**WHAT TO WORK ON:** Find every line below with the string "their" and pick it out.

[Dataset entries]
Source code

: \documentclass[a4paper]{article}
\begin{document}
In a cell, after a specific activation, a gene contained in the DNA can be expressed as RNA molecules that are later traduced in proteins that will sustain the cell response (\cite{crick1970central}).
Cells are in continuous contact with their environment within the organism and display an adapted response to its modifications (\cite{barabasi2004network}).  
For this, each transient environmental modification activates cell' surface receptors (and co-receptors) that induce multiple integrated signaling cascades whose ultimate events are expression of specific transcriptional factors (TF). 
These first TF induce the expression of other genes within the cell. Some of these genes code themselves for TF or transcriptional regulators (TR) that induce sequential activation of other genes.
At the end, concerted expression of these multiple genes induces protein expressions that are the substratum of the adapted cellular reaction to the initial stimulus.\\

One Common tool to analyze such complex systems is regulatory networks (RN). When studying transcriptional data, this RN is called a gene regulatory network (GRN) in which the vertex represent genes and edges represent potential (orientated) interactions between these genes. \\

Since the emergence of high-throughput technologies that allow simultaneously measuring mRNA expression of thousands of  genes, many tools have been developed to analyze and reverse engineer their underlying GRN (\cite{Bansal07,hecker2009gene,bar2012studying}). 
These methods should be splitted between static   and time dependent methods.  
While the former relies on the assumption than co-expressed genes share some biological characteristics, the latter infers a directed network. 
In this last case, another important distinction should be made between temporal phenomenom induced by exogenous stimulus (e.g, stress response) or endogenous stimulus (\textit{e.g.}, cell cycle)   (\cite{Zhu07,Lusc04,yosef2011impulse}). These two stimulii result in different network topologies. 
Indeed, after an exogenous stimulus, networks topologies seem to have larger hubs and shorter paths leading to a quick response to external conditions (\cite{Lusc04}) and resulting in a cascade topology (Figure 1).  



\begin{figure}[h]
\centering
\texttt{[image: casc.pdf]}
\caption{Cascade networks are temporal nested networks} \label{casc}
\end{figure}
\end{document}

**OUTPUT BELOW:**
Cells are in continuous contact with their environment within the organism and display an adapted response to its modifications (\cite{barabasi2004network}).  
Since the emergence of high-throughput technologies that allow simultaneously measuring mRNA expression of thousands of  genes, many tools have been developed to analyze and reverse engineer their underlying GRN (\cite{Bansal07,hecker2009gene,bar2012studying}). 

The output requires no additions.